**Work required:** Find the word "system" in the data. Return every line where it appears.

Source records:
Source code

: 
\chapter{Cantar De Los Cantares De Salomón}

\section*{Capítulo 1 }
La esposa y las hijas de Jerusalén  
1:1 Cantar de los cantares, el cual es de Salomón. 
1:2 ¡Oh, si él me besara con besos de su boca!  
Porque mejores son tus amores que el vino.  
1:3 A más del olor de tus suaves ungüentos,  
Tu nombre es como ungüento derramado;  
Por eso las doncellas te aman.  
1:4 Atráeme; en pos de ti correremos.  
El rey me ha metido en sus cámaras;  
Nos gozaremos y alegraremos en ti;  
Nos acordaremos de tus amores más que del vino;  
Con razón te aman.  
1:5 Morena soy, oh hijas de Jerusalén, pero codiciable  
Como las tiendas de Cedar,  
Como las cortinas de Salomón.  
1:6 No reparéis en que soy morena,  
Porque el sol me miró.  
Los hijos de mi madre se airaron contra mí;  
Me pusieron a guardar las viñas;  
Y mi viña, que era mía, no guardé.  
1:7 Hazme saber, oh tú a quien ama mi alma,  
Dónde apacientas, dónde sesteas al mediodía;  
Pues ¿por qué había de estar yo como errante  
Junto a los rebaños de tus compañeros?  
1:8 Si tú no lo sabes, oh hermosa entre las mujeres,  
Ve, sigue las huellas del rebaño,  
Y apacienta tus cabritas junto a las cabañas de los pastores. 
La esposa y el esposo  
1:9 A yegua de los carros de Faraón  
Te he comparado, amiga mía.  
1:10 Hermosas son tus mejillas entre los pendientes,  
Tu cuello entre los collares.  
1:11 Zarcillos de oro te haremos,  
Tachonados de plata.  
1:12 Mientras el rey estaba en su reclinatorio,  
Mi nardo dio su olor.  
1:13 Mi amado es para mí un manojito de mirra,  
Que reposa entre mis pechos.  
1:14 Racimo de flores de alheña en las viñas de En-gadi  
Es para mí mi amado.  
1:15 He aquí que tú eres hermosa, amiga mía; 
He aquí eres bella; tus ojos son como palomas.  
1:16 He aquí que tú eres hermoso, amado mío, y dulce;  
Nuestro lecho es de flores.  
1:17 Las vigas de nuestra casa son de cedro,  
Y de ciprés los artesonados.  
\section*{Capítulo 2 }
* * *
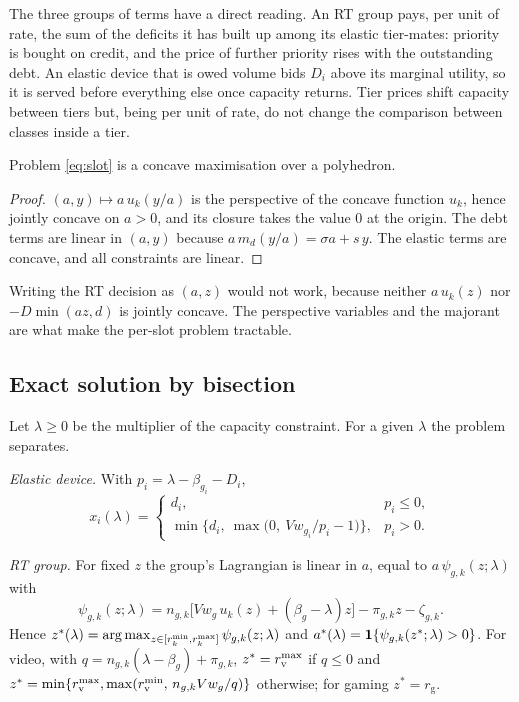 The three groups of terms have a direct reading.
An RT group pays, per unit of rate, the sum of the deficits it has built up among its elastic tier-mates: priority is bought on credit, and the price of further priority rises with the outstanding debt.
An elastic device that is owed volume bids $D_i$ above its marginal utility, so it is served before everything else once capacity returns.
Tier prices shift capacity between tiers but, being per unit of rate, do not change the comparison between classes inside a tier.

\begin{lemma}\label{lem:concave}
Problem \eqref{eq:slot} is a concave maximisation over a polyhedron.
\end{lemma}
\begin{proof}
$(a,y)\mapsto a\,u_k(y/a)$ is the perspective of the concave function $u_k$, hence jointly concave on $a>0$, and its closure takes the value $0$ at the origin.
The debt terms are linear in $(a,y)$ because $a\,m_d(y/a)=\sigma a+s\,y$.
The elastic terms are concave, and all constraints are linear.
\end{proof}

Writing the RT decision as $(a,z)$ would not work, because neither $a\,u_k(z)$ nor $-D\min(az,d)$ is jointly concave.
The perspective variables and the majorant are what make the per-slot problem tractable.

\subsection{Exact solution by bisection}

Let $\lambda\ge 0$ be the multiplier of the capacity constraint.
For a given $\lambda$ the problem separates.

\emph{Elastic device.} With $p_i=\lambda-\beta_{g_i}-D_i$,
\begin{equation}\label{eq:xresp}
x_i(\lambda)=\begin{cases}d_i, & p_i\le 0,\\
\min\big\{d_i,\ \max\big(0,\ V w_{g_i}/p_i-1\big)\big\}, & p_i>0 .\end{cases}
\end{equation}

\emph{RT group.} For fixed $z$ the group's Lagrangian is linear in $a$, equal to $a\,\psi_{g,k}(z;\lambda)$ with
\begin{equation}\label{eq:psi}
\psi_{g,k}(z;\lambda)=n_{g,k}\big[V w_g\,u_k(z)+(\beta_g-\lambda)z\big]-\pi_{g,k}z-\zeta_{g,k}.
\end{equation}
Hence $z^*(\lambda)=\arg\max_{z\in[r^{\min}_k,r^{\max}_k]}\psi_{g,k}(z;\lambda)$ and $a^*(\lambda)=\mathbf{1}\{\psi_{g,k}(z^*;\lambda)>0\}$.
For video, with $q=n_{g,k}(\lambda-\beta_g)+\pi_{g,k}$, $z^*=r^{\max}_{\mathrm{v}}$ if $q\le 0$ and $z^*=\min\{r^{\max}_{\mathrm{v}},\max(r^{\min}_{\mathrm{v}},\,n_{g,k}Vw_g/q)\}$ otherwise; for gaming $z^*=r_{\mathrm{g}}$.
---
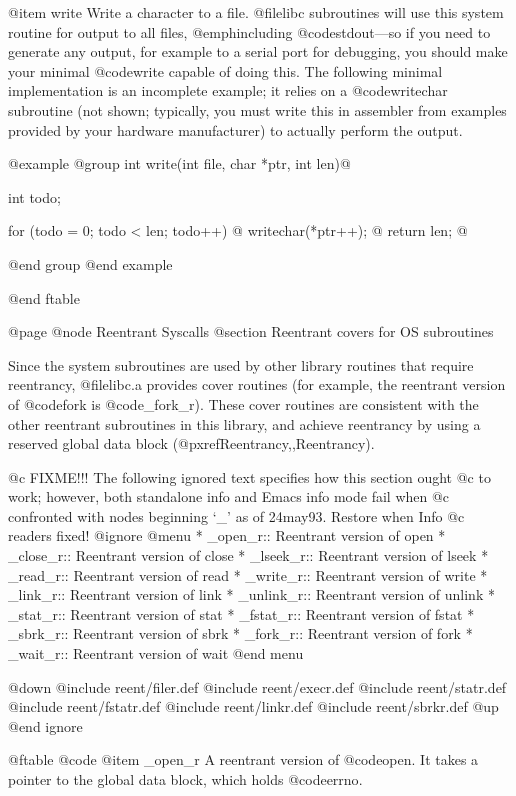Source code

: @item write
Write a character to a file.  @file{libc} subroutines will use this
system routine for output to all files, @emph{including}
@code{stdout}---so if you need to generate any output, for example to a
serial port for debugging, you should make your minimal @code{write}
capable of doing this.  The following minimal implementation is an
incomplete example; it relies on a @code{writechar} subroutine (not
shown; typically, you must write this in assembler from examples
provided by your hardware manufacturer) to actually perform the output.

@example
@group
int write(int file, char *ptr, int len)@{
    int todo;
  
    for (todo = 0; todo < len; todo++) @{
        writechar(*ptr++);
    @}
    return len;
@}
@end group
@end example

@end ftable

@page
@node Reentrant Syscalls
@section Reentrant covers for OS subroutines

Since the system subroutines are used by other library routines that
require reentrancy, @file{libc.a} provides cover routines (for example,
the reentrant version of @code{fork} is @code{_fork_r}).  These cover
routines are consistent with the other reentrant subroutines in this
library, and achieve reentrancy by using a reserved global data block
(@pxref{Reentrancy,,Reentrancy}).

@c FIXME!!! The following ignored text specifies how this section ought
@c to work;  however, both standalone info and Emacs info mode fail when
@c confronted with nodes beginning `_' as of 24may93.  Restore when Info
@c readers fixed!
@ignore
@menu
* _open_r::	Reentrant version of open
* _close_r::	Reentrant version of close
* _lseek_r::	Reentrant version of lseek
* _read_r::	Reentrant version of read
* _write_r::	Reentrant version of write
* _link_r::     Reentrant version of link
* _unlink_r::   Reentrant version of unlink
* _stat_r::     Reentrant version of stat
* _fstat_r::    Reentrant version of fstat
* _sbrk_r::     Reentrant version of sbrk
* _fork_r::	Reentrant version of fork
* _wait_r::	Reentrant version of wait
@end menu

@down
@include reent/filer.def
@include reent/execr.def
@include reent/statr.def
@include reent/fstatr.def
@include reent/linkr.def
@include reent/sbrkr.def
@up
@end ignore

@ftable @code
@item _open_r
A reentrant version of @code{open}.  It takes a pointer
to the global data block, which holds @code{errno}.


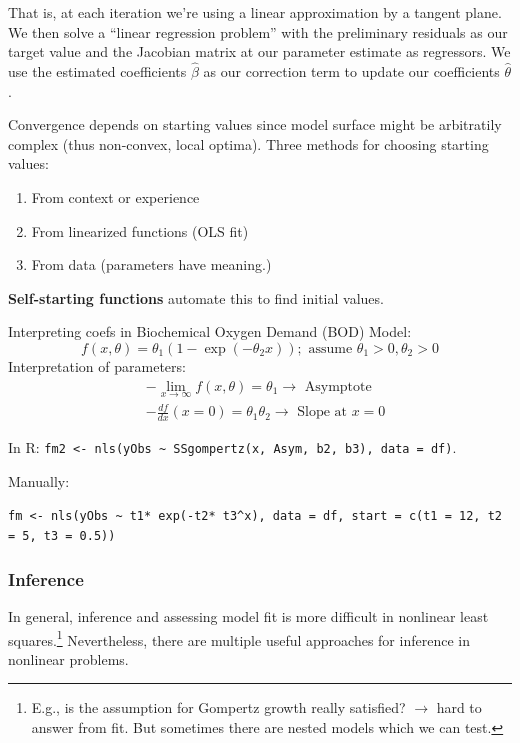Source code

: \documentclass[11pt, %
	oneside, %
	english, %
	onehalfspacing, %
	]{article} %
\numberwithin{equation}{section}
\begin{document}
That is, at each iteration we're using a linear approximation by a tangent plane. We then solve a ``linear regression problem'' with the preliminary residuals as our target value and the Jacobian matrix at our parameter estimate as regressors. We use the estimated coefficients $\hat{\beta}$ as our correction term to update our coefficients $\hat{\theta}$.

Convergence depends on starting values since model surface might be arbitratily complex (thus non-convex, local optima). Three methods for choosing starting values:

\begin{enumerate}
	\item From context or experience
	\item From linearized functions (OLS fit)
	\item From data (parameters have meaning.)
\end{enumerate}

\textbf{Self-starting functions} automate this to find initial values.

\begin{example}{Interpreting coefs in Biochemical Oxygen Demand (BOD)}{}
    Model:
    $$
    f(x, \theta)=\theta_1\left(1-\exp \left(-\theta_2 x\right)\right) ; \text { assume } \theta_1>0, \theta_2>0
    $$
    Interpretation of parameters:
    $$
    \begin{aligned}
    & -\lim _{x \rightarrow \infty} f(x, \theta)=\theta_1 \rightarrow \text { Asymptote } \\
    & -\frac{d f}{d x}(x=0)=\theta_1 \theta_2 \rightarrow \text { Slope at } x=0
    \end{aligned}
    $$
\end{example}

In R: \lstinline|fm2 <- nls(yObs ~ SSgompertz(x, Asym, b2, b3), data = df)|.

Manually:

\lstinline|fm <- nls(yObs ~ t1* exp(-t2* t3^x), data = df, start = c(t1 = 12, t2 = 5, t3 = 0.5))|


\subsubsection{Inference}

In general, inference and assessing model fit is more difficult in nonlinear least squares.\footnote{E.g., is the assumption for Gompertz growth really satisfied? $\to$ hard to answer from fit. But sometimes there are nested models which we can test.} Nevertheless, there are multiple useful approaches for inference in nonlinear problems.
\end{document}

**Result for this exercise:**
system routine for output to all files, @emph{including}
Since the system subroutines are used by other library routines that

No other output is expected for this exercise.